EXERCISE PROMPT
Report the count of lines in the records below that hold the word "Microsoft", omitting everything but the number.

RECORDS TO USE
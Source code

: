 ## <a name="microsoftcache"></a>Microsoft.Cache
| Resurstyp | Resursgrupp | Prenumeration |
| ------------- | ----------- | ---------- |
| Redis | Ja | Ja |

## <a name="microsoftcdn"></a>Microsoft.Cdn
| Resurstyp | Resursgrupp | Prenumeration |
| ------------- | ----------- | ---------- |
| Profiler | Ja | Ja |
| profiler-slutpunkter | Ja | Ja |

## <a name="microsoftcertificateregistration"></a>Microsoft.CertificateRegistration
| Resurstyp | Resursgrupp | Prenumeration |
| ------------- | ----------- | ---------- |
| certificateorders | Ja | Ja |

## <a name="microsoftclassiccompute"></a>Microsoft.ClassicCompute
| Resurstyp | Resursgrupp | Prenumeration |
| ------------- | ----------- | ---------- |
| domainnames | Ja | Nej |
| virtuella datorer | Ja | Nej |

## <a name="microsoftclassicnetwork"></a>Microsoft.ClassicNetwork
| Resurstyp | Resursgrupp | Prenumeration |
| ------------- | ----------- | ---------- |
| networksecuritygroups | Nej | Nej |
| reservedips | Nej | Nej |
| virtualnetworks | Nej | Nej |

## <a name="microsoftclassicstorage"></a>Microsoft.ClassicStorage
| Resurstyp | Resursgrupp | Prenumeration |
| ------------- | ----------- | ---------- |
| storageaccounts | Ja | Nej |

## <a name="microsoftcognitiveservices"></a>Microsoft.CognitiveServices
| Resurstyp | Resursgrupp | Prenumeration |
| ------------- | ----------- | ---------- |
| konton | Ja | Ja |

RESULT
7